Records excerpted from a collection:
┄┄┄┄┄┄┄┄┄┄┄┄┄┄┄┄┄┄┄┄

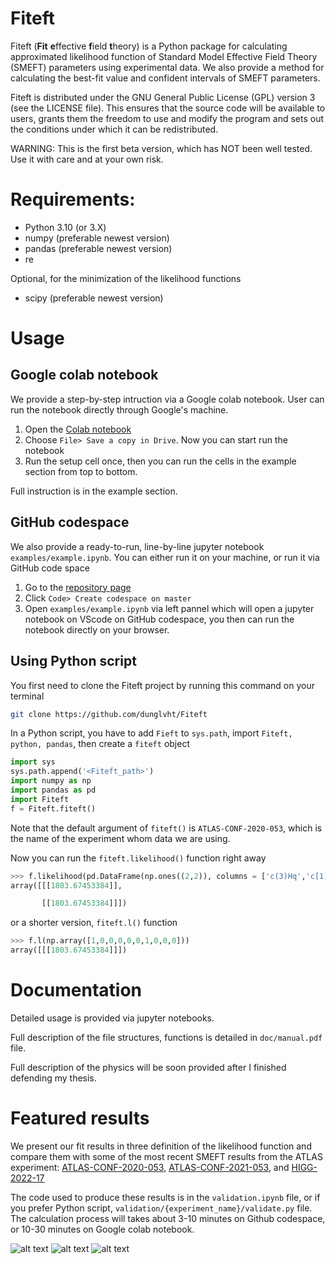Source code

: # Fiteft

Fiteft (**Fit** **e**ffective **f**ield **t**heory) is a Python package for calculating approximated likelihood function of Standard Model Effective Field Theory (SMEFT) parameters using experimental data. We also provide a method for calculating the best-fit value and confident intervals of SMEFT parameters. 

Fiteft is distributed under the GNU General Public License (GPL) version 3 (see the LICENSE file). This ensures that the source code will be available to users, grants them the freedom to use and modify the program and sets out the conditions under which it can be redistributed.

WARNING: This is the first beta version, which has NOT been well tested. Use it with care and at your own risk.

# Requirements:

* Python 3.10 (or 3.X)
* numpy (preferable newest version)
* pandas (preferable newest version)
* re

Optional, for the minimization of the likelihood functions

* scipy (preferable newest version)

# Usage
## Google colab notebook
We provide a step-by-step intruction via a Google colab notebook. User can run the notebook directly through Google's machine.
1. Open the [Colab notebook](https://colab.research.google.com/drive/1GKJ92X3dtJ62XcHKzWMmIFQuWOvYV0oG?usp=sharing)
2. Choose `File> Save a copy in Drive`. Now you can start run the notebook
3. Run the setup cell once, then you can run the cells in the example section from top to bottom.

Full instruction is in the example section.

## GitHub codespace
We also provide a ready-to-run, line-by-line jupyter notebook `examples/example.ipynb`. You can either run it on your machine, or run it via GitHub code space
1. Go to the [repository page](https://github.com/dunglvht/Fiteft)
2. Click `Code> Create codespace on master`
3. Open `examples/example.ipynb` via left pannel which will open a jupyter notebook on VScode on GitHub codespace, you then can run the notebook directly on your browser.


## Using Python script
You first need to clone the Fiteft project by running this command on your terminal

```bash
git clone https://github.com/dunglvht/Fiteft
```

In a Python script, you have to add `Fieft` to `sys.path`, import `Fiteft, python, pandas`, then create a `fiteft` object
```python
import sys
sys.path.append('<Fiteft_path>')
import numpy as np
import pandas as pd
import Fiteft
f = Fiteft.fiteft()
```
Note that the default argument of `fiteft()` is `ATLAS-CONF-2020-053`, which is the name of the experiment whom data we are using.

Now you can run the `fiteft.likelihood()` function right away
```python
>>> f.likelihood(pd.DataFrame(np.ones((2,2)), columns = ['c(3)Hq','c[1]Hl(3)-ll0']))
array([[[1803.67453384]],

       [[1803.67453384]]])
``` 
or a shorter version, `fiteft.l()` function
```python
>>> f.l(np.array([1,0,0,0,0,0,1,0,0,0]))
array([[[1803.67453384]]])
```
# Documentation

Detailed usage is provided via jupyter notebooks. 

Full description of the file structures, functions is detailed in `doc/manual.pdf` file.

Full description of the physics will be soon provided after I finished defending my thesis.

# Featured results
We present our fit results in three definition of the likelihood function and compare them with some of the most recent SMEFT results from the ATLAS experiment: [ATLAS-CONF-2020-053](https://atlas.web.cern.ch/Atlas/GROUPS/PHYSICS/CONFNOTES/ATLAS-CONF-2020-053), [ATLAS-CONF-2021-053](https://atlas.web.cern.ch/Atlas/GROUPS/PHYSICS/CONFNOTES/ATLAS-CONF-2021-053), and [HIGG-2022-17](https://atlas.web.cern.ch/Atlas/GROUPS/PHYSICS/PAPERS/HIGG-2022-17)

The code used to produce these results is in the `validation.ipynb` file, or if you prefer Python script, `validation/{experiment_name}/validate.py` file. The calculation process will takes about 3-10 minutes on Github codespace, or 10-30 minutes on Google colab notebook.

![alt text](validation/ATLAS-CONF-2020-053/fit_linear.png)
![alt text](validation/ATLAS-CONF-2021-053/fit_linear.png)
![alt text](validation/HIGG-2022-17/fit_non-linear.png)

┄┄┄┄┄┄┄┄┄┄┄┄┄┄┄┄┄┄┄┄

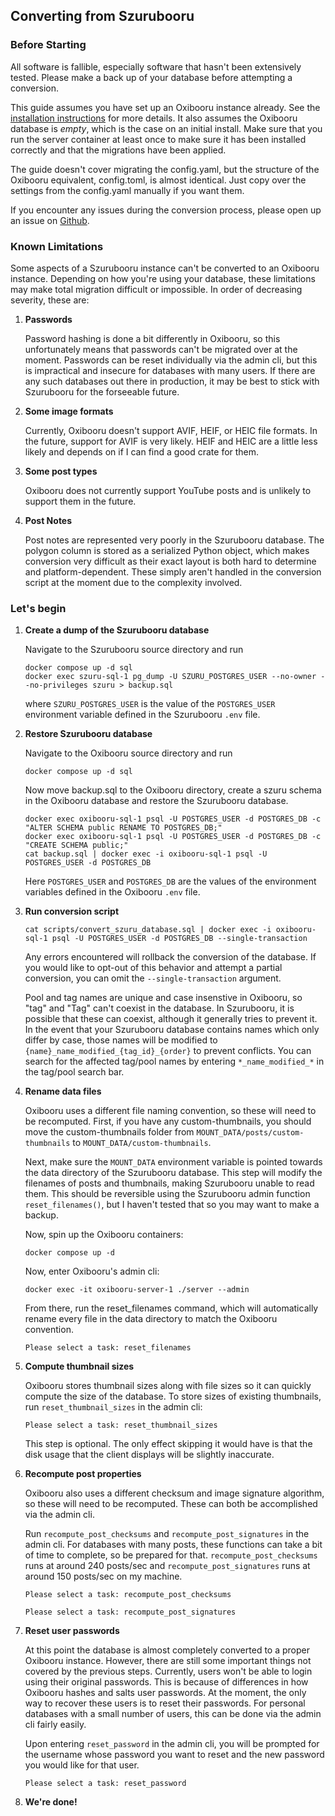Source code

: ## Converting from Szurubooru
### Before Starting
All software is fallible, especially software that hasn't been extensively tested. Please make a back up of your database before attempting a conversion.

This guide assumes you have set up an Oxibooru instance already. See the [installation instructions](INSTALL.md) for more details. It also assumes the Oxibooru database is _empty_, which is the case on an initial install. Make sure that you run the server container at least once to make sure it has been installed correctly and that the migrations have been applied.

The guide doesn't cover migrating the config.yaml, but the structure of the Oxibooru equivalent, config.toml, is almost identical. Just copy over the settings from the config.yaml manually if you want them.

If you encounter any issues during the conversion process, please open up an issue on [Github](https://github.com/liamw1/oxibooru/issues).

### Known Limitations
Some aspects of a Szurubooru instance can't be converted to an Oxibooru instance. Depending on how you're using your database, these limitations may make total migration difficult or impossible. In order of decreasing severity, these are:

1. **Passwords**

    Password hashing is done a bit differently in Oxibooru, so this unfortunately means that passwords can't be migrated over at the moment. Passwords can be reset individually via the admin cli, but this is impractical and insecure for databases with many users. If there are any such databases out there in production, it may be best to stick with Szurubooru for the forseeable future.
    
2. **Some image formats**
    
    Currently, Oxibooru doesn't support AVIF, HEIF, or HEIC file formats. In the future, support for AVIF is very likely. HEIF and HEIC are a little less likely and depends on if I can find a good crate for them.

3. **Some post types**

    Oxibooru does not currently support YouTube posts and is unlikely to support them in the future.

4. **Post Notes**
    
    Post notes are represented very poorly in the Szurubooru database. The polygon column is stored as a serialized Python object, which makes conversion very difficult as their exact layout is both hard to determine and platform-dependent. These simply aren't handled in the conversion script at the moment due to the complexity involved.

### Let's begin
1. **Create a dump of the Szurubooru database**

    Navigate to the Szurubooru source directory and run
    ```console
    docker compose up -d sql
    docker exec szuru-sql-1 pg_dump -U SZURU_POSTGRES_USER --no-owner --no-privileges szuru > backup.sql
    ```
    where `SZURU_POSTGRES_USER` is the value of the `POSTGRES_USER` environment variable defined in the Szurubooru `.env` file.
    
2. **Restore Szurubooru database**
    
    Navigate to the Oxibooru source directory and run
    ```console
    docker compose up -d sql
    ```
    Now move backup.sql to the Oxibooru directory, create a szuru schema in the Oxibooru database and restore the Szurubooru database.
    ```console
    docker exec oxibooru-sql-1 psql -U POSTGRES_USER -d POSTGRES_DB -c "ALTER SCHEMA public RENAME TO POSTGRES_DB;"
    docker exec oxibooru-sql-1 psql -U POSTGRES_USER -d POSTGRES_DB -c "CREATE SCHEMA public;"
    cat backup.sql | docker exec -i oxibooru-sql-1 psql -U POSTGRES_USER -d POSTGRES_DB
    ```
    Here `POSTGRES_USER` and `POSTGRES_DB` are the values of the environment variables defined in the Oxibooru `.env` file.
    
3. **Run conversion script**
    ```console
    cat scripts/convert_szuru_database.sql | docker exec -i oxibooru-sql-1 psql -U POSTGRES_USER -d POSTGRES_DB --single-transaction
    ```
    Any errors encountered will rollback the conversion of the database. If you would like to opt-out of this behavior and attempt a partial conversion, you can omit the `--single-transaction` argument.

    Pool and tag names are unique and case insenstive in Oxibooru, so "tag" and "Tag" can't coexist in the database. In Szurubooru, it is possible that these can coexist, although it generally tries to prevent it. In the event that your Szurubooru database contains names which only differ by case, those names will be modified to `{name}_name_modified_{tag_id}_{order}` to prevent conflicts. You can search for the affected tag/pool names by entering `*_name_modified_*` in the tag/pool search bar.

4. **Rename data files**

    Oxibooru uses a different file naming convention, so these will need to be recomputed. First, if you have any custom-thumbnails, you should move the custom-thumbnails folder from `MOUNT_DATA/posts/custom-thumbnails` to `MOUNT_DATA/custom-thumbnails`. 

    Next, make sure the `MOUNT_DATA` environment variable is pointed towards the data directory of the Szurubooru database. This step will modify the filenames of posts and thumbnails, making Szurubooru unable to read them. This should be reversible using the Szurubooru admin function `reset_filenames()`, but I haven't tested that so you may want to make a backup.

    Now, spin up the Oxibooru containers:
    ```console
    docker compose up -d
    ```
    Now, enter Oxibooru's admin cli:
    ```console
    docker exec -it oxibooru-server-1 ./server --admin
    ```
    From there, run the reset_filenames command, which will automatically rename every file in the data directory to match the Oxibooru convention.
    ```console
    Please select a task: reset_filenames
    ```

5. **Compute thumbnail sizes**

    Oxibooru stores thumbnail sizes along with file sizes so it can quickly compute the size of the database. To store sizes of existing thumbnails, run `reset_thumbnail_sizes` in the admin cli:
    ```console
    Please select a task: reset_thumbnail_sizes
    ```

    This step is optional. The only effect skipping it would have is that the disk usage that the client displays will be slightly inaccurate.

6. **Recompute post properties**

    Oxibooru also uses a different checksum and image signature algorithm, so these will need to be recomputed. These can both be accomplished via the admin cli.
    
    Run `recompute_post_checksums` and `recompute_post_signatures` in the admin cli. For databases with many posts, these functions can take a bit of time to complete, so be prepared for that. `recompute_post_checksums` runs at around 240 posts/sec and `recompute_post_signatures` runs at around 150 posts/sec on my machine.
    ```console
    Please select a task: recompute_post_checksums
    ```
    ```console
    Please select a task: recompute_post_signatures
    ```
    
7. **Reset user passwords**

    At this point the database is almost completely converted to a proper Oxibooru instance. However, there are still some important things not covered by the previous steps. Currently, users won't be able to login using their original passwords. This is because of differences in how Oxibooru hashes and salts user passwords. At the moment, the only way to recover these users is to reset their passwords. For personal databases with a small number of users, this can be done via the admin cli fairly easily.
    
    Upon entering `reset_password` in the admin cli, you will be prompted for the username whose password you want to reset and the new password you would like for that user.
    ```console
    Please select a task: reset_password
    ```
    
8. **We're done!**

┄┄┄┄┄┄┄┄┄┄┄┄┄┄┄┄┄┄┄┄

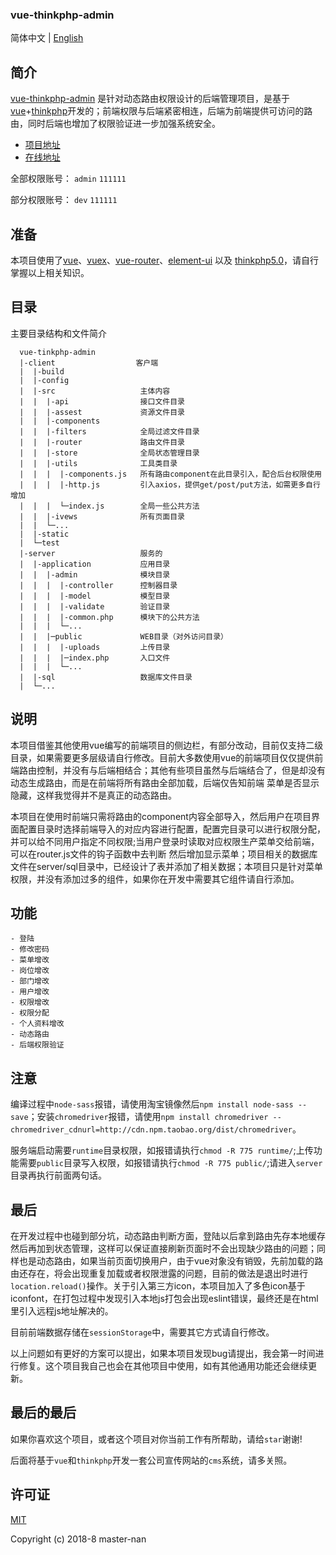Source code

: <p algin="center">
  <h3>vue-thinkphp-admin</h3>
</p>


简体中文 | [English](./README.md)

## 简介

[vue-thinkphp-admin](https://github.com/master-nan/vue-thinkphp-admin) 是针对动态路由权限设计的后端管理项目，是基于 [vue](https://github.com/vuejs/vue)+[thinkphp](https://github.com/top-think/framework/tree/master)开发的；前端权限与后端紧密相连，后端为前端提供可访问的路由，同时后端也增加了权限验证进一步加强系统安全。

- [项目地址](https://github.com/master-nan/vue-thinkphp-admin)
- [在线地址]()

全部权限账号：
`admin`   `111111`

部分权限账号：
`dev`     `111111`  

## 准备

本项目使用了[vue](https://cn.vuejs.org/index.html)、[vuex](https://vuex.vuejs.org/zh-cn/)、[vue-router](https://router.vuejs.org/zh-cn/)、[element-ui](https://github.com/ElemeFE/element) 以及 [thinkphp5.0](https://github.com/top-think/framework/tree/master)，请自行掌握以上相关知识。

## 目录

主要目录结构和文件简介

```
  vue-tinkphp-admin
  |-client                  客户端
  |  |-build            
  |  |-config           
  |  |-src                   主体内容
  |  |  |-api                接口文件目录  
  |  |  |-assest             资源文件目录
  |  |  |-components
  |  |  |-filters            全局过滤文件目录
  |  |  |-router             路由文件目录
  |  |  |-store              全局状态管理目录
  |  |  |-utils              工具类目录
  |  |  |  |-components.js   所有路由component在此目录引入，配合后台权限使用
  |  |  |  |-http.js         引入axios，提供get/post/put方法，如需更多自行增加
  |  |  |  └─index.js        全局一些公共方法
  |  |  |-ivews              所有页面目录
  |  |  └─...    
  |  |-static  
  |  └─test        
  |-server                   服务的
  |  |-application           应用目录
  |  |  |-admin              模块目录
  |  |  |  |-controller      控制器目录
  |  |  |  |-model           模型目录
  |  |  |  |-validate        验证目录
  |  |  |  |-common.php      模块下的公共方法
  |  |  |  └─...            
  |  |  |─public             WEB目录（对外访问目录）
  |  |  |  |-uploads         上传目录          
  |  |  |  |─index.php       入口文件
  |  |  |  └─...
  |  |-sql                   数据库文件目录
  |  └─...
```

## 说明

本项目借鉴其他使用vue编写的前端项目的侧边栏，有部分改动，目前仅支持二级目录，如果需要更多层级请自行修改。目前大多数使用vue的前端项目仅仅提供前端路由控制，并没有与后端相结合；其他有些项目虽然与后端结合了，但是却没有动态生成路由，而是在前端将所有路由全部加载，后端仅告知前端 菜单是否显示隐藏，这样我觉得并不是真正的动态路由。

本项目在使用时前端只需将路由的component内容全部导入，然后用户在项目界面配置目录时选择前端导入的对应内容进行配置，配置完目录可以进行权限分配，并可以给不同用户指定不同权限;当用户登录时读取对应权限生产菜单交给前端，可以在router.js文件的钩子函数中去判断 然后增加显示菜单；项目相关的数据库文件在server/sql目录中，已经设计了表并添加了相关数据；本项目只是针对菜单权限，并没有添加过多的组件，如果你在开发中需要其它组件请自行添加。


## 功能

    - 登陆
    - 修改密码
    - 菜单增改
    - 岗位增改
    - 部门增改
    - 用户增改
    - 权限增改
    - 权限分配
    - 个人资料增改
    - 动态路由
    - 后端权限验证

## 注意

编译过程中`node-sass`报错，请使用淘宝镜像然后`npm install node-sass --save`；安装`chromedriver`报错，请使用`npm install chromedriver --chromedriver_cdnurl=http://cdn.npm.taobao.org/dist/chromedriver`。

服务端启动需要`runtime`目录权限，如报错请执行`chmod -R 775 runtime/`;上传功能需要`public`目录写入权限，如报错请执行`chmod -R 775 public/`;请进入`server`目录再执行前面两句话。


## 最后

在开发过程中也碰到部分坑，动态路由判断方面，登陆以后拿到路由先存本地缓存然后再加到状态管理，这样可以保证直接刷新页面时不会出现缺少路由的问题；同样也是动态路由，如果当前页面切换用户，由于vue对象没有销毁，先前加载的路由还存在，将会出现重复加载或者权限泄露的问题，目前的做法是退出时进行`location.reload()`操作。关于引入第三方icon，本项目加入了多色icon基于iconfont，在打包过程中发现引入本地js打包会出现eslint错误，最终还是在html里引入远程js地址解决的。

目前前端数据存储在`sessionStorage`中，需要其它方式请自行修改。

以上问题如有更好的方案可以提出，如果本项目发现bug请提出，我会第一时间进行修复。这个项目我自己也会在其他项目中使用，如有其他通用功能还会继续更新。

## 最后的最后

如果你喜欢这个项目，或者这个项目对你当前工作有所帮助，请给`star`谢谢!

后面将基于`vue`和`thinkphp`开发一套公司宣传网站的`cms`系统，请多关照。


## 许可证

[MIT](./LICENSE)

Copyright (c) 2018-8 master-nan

┄┄┄┄┄┄┄┄┄┄┄┄┄┄┄┄┄┄┄┄

Within the lines above, find those holding the word "client" and copy them.

*Problem solution:*
    This step is optional. The only effect skipping it would have is that the disk usage that the client displays will be slightly inaccurate.
  |-client                  客户端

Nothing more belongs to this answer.